This week’s chemotherapy seems to be sending me back to some kind of working groove. The process is a kind of coming together of existing ideas – my way of saying there is nothing original in all this, it is just a coalescence of facts and ideas, began with “60 Minutes” and an interview with Christine Lagarde, formerly France’s Finance Minister and is now head of the International Monetary Fund. She warned of economic dislocation leading to “social unrest.”
The Globe and Mail, in one of its centre spreads, commented on the end of left wing government in the Euro zone, punctuated by the victory of the centre-right in Spain. (Even though it seems like only months ago that the left won following the disaster of the terrorist attack on the Madrid Subway.)
In my wandering I remembered how many historians gave Roosevelt credit for saving Capitalism. There is a common thread. Lagarde recognizes that governments, of any political persuasion, were going to have to come up with money. Monti in Italy has already started. Tough guy, he will increase revenues and make the wealthy pay.

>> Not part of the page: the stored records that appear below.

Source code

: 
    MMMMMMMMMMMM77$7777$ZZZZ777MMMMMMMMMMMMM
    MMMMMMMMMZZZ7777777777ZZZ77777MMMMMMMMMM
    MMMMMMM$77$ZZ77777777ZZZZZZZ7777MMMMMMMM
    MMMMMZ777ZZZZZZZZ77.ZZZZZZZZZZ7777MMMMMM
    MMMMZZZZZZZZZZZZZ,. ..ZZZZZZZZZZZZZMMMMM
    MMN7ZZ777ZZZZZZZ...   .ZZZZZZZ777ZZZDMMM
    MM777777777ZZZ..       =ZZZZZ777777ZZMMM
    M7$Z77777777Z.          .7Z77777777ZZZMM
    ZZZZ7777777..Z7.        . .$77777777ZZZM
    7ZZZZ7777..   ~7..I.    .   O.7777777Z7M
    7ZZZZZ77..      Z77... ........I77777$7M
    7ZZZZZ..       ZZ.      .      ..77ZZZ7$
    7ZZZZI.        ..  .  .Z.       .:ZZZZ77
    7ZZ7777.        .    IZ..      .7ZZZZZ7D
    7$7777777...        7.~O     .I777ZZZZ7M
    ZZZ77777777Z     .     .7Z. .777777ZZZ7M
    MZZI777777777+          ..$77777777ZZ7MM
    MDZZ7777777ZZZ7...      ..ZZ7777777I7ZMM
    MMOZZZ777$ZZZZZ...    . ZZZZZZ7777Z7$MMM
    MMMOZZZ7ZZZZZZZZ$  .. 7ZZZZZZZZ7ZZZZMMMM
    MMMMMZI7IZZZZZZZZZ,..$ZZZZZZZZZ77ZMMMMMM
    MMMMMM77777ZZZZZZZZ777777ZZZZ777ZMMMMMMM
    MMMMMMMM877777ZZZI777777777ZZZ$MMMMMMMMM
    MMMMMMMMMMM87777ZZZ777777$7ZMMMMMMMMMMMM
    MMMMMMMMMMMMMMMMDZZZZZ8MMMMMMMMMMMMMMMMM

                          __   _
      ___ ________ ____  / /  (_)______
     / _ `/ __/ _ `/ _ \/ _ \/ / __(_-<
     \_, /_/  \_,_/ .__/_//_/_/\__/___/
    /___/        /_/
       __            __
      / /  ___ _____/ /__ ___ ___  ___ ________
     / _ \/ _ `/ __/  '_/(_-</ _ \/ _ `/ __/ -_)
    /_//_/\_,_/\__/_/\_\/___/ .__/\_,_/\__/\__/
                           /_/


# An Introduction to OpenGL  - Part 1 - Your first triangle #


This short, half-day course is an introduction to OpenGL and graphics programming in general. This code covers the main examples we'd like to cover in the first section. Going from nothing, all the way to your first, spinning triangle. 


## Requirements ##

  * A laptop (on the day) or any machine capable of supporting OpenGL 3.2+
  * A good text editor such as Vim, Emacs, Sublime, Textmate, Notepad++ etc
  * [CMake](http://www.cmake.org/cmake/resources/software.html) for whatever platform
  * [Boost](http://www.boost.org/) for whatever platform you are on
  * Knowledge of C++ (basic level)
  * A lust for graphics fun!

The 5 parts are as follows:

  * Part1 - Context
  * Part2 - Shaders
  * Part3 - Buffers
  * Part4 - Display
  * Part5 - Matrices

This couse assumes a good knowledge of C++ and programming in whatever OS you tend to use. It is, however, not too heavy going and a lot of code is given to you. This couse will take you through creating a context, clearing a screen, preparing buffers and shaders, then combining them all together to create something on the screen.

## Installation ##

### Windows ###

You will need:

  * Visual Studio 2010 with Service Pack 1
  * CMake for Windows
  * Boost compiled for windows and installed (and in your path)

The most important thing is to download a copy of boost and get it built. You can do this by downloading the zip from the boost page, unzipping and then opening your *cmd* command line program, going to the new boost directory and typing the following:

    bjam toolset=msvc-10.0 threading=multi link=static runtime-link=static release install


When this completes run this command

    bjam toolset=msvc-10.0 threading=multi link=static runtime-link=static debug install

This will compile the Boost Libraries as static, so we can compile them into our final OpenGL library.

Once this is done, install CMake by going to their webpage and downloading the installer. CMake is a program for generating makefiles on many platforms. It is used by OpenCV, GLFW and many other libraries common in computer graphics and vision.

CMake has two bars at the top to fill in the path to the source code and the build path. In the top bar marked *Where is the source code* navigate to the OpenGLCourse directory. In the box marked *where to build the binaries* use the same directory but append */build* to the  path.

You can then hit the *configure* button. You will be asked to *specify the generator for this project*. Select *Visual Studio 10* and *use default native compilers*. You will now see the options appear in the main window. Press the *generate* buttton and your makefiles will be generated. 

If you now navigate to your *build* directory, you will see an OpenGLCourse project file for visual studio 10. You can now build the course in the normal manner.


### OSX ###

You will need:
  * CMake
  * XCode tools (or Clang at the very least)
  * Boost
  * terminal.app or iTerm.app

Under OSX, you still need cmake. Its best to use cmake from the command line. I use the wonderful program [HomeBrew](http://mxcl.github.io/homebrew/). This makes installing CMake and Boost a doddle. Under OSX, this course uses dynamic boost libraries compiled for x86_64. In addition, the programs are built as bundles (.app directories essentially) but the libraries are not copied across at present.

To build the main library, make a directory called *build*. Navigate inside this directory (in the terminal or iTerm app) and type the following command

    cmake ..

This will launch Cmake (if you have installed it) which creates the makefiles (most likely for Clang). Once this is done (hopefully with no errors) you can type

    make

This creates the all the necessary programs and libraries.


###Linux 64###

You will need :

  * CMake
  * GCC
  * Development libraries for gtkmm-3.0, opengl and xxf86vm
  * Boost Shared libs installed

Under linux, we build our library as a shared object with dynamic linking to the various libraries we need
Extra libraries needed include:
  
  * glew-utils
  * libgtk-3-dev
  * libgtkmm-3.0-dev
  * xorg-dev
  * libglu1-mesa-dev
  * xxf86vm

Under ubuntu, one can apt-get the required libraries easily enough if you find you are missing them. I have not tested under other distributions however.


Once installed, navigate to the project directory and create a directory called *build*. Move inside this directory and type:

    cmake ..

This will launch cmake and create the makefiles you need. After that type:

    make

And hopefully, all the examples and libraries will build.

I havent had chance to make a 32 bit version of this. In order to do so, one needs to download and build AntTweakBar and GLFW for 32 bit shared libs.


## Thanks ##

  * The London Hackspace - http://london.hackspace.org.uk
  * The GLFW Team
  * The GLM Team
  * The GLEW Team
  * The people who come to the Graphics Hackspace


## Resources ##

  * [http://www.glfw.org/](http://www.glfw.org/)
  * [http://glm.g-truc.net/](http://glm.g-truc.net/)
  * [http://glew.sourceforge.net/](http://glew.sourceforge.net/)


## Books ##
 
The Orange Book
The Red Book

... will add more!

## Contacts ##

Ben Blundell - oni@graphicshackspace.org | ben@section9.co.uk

Behind all this is the threat of social upheaval. Roosevelt put a damper on the depression by spending millions in public works. (Critics complained that he stopped too soon just when America was on the brink of recovery. The war solved that one.)

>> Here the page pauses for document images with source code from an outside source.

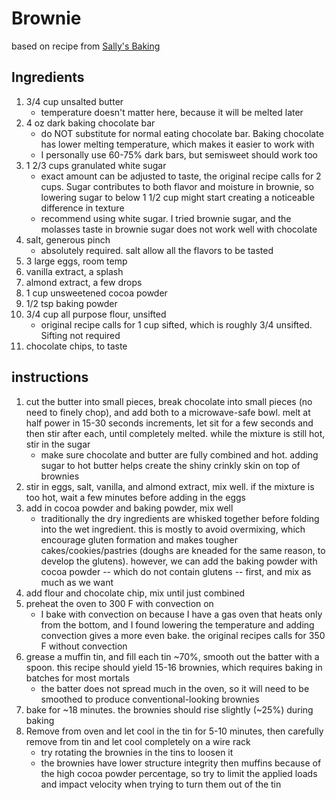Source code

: # Brownie 
based on recipe from [Sally's Baking](https://sallysbakingaddiction.com/seriously-fudgy-homemade-brownies/)

## Ingredients 
1. 3/4 cup unsalted butter 
    - temperature doesn't matter here, because it will be melted later 
2. 4 oz dark baking chocolate bar 
    - do NOT substitute for normal eating chocolate bar. Baking chocolate has lower melting temperature, which makes it easier to work with 
    - I personally use 60-75% dark bars, but semisweet should work too 
3. 1 2/3 cups granulated white sugar 
    - exact amount can be adjusted to taste, the original recipe calls for 2 cups. Sugar contributes to both flavor and moisture in brownie, so lowering sugar to below 1 1/2 cup might start creating a noticeable difference in texture 
    - recommend using white sugar. I tried brownie sugar, and the molasses taste in brownie sugar does not work well with chocolate 
4. salt, generous pinch 
    - absolutely required. salt allow all the flavors to be tasted 
5. 3 large eggs, room temp 
6. vanilla extract, a splash 
7. almond extract, a few drops 
8. 1 cup unsweetened cocoa powder 
9. 1/2 tsp baking powder 
10. 3/4 cup all purpose flour, unsifted 
    - original recipe calls for 1 cup sifted, which is roughly 3/4 unsifted. Sifting not required 
11. chocolate chips, to taste 

## instructions 
1. cut the butter into small pieces, break chocolate into small pieces (no need to finely chop), and add both to a microwave-safe bowl. melt at half power in 15-30 seconds increments, let sit for a few seconds and then stir after each, until completely melted. while the mixture is still hot, stir in the sugar
    - make sure chocolate and butter are fully combined and hot. adding sugar to hot butter helps create the shiny crinkly skin on top of brownies 
2. stir in eggs, salt, vanilla, and almond extract, mix well. if the mixture is too hot, wait a few minutes before adding in the eggs 
3. add in cocoa powder and baking powder, mix well 
    - traditionally the dry ingredients are whisked together before folding into the wet ingredient. this is mostly to avoid overmixing, which encourage gluten formation and makes tougher cakes/cookies/pastries (doughs are kneaded for the same reason, to develop the glutens). however, we can add the baking powder with cocoa powder -- which do not contain glutens --  first, and mix as much as we want 
4. add flour and chocolate chip, mix until just combined 
5. preheat the oven to 300 F with convection on 
    - I bake with convection on because I have a gas oven that heats only from the bottom, and I found lowering the temperature and adding convection gives a more even bake. the original recipes calls for 350 F without convection 
6. grease a muffin tin, and fill each tin ~70%, smooth out the batter with a spoon. this recipe should yield 15-16 brownies, which requires baking in batches for most mortals 
    - the batter does not spread much in the oven, so it will need to be smoothed to produce conventional-looking brownies 
7. bake for ~18 minutes. the brownies should rise slightly (~25%) during baking 
8. Remove from oven and let cool in the tin for 5-10 minutes, then carefully remove from tin and let cool completely on a wire rack 
    - try rotating the brownies in the tins to loosen it 
    - the brownies have lower structure integrity then muffins because of the high cocoa powder percentage, so try to limit the applied loads and impact velocity when trying to turn them out of the tin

That there is already social unrest is a fact. The rioting is back at Tahrir Square, There is unrest over cuts to social programs with Greece leading the way. The traditional establishment method of dealing with financial shortage is to impose austerity. “Austerity” usually translates into cutting benefits to the ones who need item most while making sure the wealthy do not suffer. The word used is “entitlements” which always sounds like poorly placed charity. The facts are always this: the ones who need it most are the ones who will spend it because they have to, while the ones who need it least continue to hoard money beyond their however expensive tastes.
Big companies squirrel away capital, the latest ploy being that they are spending capital to re-aquire assets in stock buybacks while spending little on capital or labor improvements.
I am truly sorry that we have marginalized the rather flimsy “dissent” here by deprecating the efforts of the “occupiers.” We have, instead of confronting the very real problem of inequities chosen to sneer at their effort characterizing them as intrusive koombayaw tent dwellers with no targets or policies. Unless of course you include silly stuff like unemployment and the rising costs of education.
The Euro group will have to face this reality: the stubbornness of Angela Merkel and her obvious striving for European hegemony. Ironically, when you look at “social unrest” is Germany; you would have to conclude that if there is any it will manifest itself in anger against the rest of Europe that wants Germany to bail it out. The Germans think it is a one-way street with all benefits flowing one way, from Germany to the rest of Europe. They refuse to admit that the Euro zone has been good for them, expanding their economy and guaranteeing their leadership. I would like to have been a fly on the wall for the conversations between David Cameron and Angela Merkel.
Behind it all is the utter tragedy of American politics, where November 2012 has trumped everything else; where the select panel of legislators fought fiscal change to a standstill, and where the American public has given a 7% approval rating to Congress. They got what they voted for. They just didn’t get what they deserved.